• _EXERCISE PROMPT_:
Your reply should restate the lines from the top of the entries through the line containing "e sua interpretabilidade." word for word, with no pictures.

INPUT DATA below:

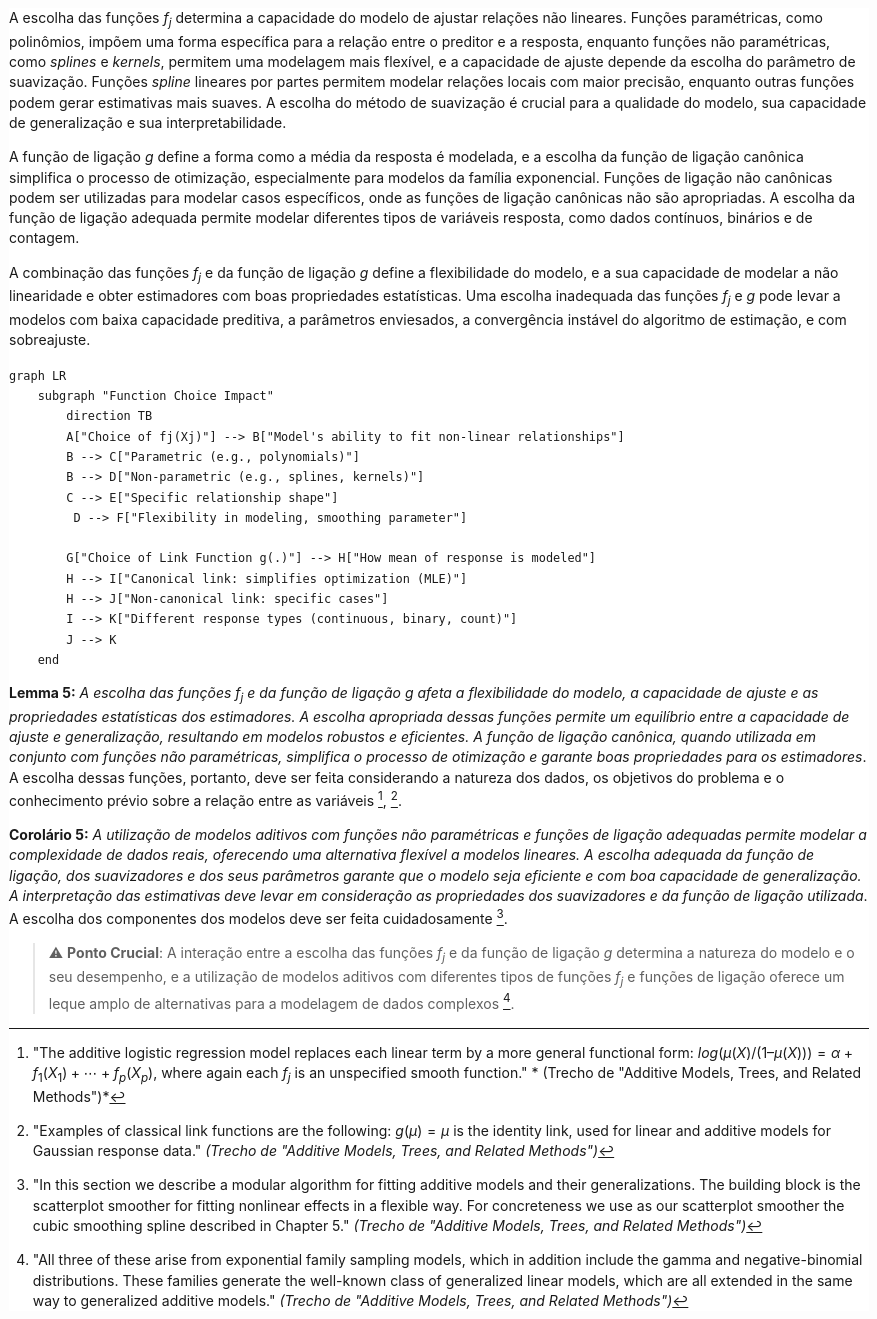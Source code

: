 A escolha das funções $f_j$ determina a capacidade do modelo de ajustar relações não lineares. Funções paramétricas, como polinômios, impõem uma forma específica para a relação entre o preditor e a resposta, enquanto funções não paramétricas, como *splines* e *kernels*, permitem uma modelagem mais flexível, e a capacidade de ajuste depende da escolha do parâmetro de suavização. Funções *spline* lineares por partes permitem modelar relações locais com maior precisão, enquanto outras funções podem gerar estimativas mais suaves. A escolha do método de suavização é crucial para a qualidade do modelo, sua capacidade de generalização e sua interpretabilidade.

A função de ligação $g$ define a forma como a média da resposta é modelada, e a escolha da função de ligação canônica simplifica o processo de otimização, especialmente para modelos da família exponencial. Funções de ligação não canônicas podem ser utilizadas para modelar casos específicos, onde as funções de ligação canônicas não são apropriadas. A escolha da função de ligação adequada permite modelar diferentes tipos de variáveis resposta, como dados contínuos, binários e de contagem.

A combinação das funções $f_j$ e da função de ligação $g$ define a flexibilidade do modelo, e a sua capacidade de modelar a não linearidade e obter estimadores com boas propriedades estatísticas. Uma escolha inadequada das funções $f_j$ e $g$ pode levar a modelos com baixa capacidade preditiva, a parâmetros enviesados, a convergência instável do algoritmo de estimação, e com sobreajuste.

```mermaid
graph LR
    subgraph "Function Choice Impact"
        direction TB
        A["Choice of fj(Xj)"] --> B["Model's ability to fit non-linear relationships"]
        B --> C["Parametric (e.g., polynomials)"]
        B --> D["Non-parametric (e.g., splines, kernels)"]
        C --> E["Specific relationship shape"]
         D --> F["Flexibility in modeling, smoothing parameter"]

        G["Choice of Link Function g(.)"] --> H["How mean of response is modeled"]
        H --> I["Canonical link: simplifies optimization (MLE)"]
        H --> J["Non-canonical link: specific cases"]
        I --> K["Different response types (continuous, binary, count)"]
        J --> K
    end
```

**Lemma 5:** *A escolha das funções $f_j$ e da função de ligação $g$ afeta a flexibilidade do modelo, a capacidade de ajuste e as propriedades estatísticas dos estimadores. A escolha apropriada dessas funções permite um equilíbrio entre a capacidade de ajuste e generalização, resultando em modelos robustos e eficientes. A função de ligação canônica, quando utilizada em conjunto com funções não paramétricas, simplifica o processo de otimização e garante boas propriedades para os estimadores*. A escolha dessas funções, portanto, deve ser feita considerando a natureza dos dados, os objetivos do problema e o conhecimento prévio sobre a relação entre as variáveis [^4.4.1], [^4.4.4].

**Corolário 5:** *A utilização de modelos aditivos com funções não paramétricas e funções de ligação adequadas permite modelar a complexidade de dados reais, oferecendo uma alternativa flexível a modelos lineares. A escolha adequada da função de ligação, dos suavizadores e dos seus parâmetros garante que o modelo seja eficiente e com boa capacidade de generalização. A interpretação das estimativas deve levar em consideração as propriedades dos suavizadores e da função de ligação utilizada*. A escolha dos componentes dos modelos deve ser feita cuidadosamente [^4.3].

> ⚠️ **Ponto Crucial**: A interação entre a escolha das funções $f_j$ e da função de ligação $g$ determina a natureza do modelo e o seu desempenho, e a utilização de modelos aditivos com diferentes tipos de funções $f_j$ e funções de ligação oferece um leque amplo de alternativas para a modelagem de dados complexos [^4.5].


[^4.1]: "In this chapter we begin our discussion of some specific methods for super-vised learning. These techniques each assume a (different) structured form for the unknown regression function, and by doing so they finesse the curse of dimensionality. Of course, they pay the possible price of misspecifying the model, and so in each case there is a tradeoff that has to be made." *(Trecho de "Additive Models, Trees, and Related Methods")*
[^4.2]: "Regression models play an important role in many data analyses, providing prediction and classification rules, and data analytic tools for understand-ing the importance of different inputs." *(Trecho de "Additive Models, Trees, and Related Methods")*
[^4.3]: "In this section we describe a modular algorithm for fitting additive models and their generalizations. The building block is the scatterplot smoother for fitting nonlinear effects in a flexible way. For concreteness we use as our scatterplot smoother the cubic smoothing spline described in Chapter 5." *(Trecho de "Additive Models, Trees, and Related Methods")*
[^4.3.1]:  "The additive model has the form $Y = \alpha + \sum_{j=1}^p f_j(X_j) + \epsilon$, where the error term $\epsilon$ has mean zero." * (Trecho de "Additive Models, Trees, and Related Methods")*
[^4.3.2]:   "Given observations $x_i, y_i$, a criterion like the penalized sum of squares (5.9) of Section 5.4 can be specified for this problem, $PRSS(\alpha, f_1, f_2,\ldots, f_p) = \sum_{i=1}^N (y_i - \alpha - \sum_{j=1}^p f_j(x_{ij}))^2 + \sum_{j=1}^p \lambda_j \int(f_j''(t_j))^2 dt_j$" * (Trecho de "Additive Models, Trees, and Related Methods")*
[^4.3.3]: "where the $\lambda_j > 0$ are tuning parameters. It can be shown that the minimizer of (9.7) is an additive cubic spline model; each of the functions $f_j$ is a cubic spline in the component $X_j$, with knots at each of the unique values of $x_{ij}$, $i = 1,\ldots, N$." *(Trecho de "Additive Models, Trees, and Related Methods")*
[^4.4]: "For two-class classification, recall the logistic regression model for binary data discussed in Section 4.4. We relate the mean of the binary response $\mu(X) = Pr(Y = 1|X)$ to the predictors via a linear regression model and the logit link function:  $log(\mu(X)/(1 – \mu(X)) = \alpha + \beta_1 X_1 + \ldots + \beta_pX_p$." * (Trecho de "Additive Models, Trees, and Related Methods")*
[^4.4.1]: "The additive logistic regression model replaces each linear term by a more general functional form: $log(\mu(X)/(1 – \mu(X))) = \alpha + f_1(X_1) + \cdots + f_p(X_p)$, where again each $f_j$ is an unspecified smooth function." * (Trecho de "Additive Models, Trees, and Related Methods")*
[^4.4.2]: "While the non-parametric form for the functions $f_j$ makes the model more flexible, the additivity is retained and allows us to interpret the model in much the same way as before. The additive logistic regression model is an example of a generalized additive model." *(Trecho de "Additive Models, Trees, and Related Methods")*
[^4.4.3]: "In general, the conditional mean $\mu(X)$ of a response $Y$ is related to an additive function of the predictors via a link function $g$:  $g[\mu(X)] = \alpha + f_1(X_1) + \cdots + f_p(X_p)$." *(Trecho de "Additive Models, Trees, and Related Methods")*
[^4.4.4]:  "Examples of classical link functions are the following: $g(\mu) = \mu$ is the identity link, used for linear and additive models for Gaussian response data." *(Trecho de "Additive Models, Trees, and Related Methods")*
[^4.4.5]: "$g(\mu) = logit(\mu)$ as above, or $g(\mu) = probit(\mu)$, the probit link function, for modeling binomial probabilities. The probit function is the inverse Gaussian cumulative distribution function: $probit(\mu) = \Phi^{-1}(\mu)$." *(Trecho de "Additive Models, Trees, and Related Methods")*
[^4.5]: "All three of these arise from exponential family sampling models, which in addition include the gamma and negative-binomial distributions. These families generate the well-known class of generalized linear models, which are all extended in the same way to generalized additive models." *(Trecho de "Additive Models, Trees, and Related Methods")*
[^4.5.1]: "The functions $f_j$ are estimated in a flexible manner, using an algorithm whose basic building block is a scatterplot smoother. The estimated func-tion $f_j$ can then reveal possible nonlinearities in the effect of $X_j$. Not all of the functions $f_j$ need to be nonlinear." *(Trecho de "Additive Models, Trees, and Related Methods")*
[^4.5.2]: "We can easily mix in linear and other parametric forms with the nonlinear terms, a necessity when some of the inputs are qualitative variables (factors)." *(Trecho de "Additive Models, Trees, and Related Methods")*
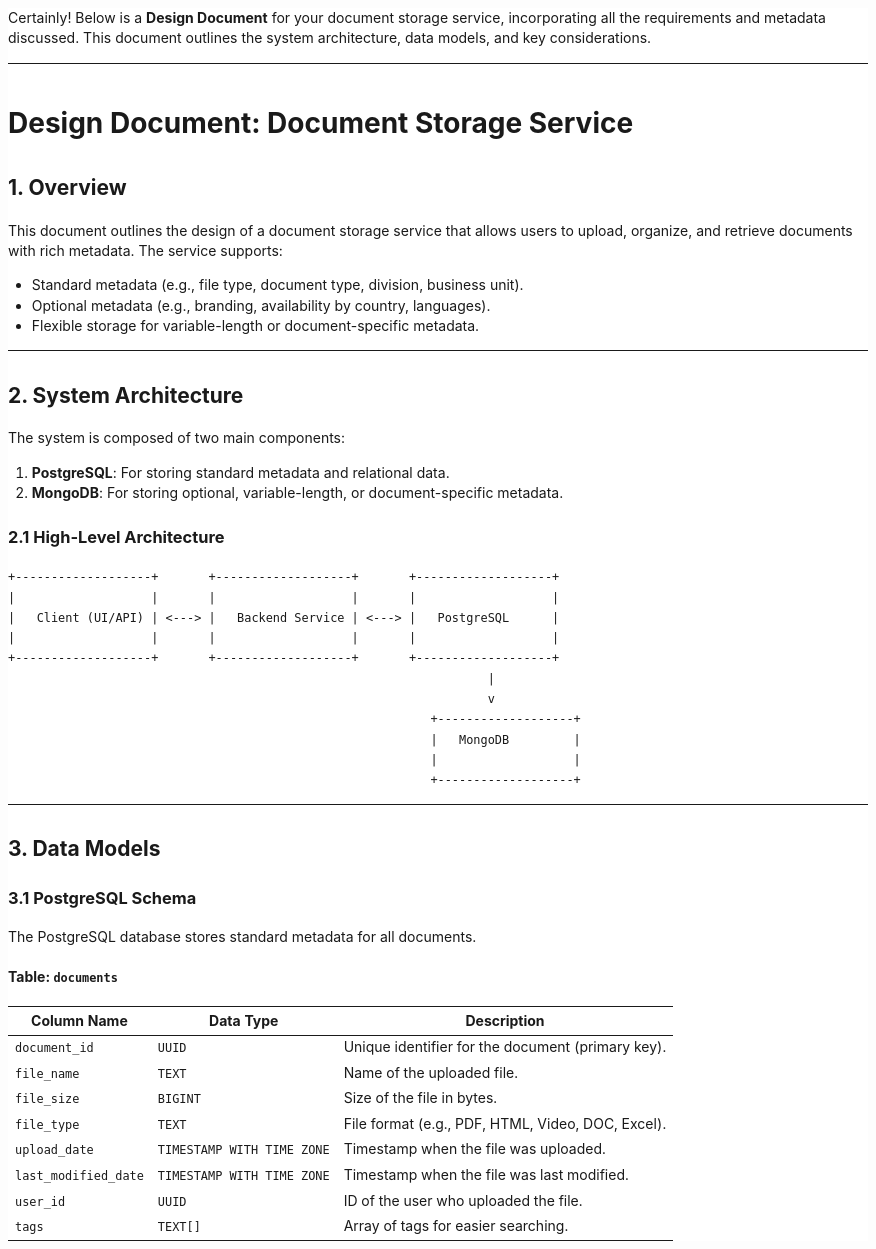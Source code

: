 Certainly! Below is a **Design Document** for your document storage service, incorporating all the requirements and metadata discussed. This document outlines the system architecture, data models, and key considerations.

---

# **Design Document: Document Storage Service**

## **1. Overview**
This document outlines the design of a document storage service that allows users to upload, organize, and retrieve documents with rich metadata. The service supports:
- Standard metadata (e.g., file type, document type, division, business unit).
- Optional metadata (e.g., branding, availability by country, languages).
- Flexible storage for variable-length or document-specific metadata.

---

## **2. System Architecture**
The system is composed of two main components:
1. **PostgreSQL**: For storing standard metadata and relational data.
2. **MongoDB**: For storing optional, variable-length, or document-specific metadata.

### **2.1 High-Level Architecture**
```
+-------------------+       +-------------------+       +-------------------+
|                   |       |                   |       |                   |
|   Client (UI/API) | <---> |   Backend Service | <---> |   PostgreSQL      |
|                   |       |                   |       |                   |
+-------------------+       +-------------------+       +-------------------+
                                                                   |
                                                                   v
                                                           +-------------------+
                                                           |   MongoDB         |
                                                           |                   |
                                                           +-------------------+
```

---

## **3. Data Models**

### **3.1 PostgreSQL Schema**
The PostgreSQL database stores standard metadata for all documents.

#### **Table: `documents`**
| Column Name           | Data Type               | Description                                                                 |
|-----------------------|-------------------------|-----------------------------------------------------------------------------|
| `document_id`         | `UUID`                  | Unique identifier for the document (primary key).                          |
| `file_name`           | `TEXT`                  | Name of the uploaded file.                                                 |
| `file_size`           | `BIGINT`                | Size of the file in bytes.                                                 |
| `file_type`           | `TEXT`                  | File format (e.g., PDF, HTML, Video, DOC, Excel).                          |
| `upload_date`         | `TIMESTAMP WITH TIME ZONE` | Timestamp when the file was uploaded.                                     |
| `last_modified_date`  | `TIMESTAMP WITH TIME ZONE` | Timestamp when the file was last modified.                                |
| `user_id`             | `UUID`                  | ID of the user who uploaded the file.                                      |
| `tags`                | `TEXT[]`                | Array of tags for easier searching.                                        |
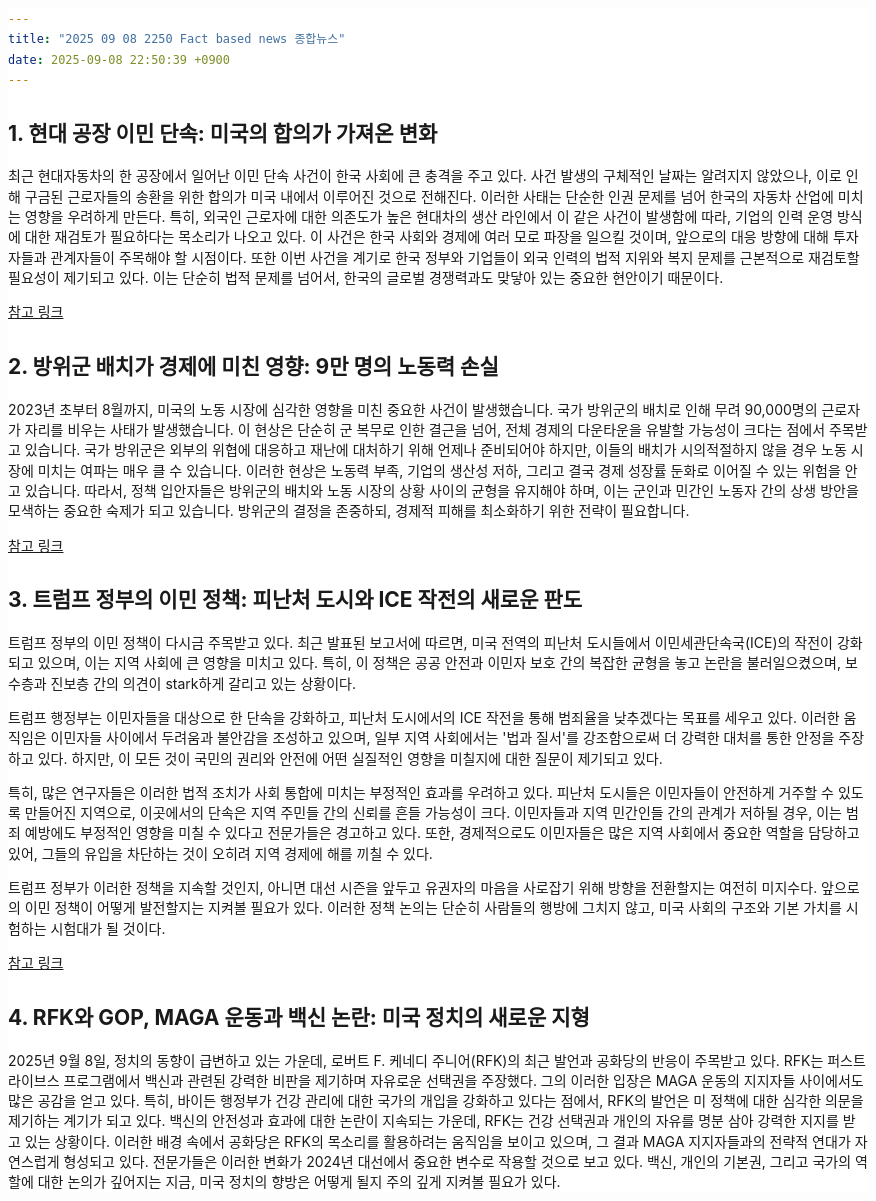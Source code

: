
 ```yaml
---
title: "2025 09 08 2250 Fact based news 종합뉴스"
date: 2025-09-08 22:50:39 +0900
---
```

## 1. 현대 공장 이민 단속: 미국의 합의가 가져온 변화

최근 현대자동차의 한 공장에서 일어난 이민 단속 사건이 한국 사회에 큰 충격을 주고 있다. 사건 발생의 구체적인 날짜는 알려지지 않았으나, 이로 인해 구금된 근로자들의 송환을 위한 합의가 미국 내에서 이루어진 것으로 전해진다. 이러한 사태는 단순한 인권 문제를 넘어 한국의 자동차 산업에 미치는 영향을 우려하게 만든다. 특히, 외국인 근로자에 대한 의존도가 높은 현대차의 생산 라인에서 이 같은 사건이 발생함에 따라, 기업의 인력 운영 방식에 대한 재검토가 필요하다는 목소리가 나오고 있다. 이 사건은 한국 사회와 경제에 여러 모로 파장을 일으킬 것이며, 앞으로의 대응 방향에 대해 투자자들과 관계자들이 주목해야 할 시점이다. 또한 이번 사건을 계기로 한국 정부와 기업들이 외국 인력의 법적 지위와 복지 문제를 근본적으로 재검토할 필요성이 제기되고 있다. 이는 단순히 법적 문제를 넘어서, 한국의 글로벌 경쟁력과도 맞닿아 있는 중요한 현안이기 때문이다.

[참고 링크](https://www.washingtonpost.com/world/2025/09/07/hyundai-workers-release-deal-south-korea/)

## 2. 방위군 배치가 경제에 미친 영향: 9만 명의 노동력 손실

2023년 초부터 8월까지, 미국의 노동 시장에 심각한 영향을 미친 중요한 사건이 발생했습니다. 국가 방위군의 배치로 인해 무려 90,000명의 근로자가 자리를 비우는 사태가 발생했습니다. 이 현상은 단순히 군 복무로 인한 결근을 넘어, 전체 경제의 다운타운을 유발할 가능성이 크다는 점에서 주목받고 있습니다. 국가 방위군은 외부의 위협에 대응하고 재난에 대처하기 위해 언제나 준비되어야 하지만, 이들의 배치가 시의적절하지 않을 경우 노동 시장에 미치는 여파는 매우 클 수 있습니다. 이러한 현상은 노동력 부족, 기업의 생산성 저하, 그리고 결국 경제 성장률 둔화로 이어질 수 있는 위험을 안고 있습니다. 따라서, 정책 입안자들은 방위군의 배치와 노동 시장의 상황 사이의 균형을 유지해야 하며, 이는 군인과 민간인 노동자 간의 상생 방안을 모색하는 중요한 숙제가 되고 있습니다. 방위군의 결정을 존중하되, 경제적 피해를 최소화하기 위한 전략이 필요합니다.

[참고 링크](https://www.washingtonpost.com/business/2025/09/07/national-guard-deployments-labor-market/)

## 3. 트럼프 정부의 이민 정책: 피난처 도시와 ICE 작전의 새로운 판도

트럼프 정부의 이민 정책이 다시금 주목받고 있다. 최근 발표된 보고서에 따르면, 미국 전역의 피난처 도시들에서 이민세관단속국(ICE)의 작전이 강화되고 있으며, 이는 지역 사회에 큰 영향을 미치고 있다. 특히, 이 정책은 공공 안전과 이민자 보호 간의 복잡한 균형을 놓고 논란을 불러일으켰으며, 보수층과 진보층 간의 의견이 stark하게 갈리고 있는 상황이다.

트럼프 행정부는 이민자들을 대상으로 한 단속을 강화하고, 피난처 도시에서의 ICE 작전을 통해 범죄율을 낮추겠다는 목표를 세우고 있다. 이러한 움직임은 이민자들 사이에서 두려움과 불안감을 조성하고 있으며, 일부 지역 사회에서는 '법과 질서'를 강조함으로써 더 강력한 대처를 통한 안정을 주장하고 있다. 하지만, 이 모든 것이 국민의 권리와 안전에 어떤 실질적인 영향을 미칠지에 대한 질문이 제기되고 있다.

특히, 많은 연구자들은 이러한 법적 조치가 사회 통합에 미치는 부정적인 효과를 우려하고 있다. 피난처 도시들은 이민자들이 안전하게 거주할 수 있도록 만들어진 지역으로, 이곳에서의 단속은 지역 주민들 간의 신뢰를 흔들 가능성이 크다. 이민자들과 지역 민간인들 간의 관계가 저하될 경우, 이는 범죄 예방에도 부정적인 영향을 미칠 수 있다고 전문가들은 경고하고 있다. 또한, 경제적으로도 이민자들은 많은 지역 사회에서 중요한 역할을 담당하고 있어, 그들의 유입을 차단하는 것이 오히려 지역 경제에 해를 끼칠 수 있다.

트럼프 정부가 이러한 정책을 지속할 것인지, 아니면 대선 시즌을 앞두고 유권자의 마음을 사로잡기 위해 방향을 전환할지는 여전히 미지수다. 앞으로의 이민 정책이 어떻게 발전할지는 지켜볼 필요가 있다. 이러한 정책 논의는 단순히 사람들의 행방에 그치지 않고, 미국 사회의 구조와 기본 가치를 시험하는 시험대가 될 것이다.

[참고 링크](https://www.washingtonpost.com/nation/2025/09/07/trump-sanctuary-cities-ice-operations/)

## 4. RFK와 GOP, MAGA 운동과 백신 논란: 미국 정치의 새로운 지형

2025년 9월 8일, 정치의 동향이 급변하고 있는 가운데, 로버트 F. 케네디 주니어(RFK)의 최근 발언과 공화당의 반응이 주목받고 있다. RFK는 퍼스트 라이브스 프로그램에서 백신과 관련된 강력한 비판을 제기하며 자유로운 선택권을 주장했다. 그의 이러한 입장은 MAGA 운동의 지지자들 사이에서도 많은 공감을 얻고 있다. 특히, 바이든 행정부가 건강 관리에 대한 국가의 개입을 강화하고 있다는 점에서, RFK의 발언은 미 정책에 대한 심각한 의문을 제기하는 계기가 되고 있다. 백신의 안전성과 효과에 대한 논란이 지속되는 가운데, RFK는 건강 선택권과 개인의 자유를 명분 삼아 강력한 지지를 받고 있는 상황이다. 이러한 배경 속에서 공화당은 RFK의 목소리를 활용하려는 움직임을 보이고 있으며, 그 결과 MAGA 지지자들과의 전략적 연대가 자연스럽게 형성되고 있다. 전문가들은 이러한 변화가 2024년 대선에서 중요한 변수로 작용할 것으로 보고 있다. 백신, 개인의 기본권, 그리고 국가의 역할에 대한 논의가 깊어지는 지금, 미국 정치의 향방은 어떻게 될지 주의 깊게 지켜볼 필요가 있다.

End of INPUT DATA.

• _FINISHED TASK_:
Source code

: A escolha das funções $f_j$ determina a capacidade do modelo de ajustar relações não lineares. Funções paramétricas, como polinômios, impõem uma forma específica para a relação entre o preditor e a resposta, enquanto funções não paramétricas, como *splines* e *kernels*, permitem uma modelagem mais flexível, e a capacidade de ajuste depende da escolha do parâmetro de suavização. Funções *spline* lineares por partes permitem modelar relações locais com maior precisão, enquanto outras funções podem gerar estimativas mais suaves. A escolha do método de suavização é crucial para a qualidade do modelo, sua capacidade de generalização e sua interpretabilidade.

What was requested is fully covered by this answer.